Emanetin Sahibi
Âdem, topraktan takdir ve tasvir edilip «Hayat sahibi beşer ol» diye
irade beyanıyla hayat buldu. Ruhunun verilmiş olduğu ve ruhunun, ilminin, emir
âleminden olduğu, kendisine bildirilmiştir. Tekrar Hakka dönüş ile
müjdelenmiştir, Hak, Âdemi, yaklaştırmak için uzaklaştırmıştır. Geri dönüşü
istenmeseydi geri dönemezdi. Âdemoğlu insan, eril ruh ve dişil bedenin çocuğu
olan kalptir. Kalbin ufku ruh semasıdır. Sema, ilim suyu bulutlarıyla yüklüdür.
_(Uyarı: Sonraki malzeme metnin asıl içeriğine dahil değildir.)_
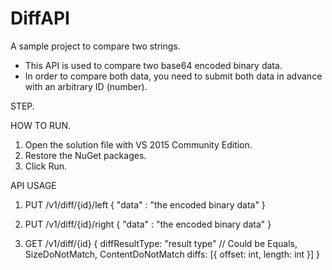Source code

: # DiffAPI
A sample project to compare two strings.

- This API is used to compare two base64 encoded binary data.
- In order to compare both data, you need to submit both data in advance
with an arbitrary ID (number).

STEP.

HOW TO RUN.

1. Open the solution file with VS 2015 Community Edition.
2. Restore the NuGet packages.
3. Click Run.

API USAGE

1. PUT /v1/diff/{id}/left
{
    "data" : "the encoded binary data"
}

2. PUT /v1/diff/{id}/right
{
    "data" : "the encoded binary data"
}

2. GET /v1/diff/{id}
{
    diffResultType: "result type" // Could be Equals, SizeDoNotMatch, ContentDoNotMatch
    diffs: [{
        offset: int,
        length: int
    }]
}
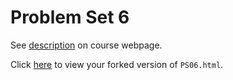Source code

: # Problem Set 6

See [description](https://rudeboybert.github.io/STAT495/#problem_set_6) on course webpage.

Click [here](http://htmlpreview.github.io/?https://github.com/jche/PS06/blob/master/PS06.html) to view your forked version of `PS06.html`.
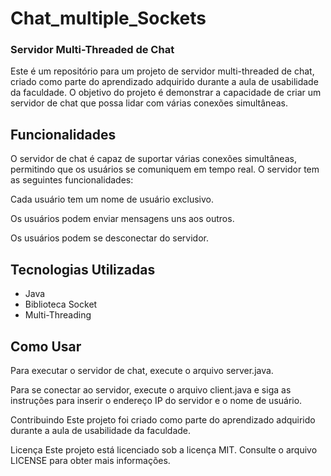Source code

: # Chat_multiple_Sockets
### Servidor Multi-Threaded de Chat<br>
<p>Este é um repositório para um projeto de servidor multi-threaded de chat, criado como parte do aprendizado adquirido durante a aula de usabilidade da faculdade. O objetivo do projeto é demonstrar a capacidade de criar um servidor de chat que possa lidar com várias conexões simultâneas.</p>

## Funcionalidades
<p>O servidor de chat é capaz de suportar várias conexões simultâneas, permitindo que os usuários se comuniquem em tempo real. O servidor tem as seguintes funcionalidades:</p>

<p>Cada usuário tem um nome de usuário exclusivo.</p>
<p>Os usuários podem enviar mensagens uns aos outros.</p>
<p>Os usuários podem se desconectar do servidor.</p>

## Tecnologias Utilizadas
- Java
- Biblioteca Socket
- Multi-Threading
## Como Usar
Para executar o servidor de chat, execute o arquivo server.java.

Para se conectar ao servidor, execute o arquivo client.java e siga as instruções para inserir o endereço IP do servidor e o nome de usuário.

Contribuindo
Este projeto foi criado como parte do aprendizado adquirido durante a aula de usabilidade da faculdade.

Licença
Este projeto está licenciado sob a licença MIT. Consulte o arquivo LICENSE para obter mais informações.
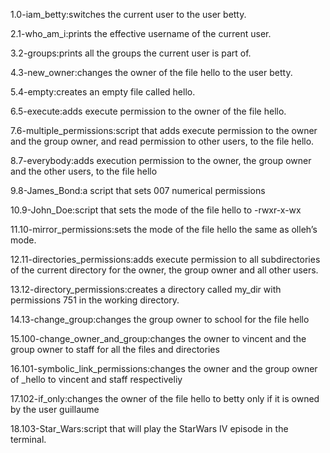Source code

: 1.0-iam_betty:switches the current user to the user betty.

2.1-who_am_i:prints the effective username of the current user.

3.2-groups:prints all the groups the current user is part of.

4.3-new_owner:changes the owner of the file hello to the user betty.

5.4-empty:creates an empty file called hello.

6.5-execute:adds execute permission to the owner of the file hello.

7.6-multiple_permissions:script that adds execute permission to the owner and the group owner, and read permission to other users, to the file hello.

8.7-everybody:adds execution permission to the owner, the group owner and the other users, to the file hello

9.8-James_Bond:a script that sets 007 numerical permissions

10.9-John_Doe:script that sets the mode of the file hello to -rwxr-x-wx

11.10-mirror_permissions:sets the mode of the file hello the same as olleh’s mode.

12.11-directories_permissions:adds execute permission to all subdirectories of the current directory for the owner, the group owner and all other users.

13.12-directory_permissions:creates a directory called my_dir with permissions 751 in the working directory.

14.13-change_group:changes the group owner to school for the file hello

15.100-change_owner_and_group:changes the owner to vincent and the group owner to staff for all the files and directories 

16.101-symbolic_link_permissions:changes the owner and the group owner of _hello to vincent and staff respectiveliy

17.102-if_only:changes the owner of the file hello to betty only if it is owned by the user guillaume

18.103-Star_Wars:script that will play the StarWars IV episode in the terminal.

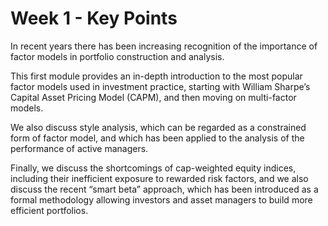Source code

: # Week 1 - Key Points

In recent years there has been increasing recognition of the importance of factor models in portfolio construction and analysis. 

This first module provides an in-depth introduction to the most popular factor models used in investment practice, starting with William Sharpe’s Capital Asset Pricing Model (CAPM), and then moving on multi-factor models.

We also discuss style analysis, which can be regarded as a constrained form of factor model, and which has been applied to the analysis of the performance of active managers. 

Finally, we discuss the shortcomings of cap-weighted equity indices, including their inefficient exposure to rewarded risk factors, and we also discuss the recent “smart beta” approach, which has been introduced as a formal methodology allowing investors and asset managers to build more efficient portfolios.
Beden arzı, bu su ile yeşerir, hayat kaynağı olur. Nimetlerden yararlanan
insan, nimetleri vereni arar, bulur, bilir; azgınlık etmez, yolunu şaşırmaz. Kulun
fenası halinde Hak, kendi vücudunu bağışlayarak, zatıyla baki kılar. Böylece,
kul, emanetin sahibi olarak, ‘yardımı ancak senden talep eder, seninle sana ibadet ederiz’ der.
“Külli vücudun, ilim ve hikmetin, sahibi Allah’tır.” (2 Bakara, 2) “Allah,
her şeyi muhit olan, kaplayan, kapsayan, büyük arşın sahibidir. Her şeye hükmü
ve emri o büyük arştan gelir.” (9 Tövbe, 129) “Allah, insanın vücudu ve
işlerinin, her şeyinin, sahibidir. Kendisi zuhur edince, her şeyi kahır, yok,
eder.” (114 Nas, 2) “Belki manevî âlemin bütünü, O’nun batını ve suretler,
şekiller, eşya âleminin bütünü, onun zahiridir. Göklerin ve yerin, ayrı, gayrı,
vücudu yoktur, bütün mevcudat, her şey, onunla mevcuttur. Hiçbir şey Haktan gayri değildir, her şeyi,
her zaman, her yerde görür, bilir, işitir. Kendisinin var olması için bir şeye
ihtiyaç duyan ‘muhtaçtır’, muhtaç olan kendi kendine, kendiliğinden var olamaz.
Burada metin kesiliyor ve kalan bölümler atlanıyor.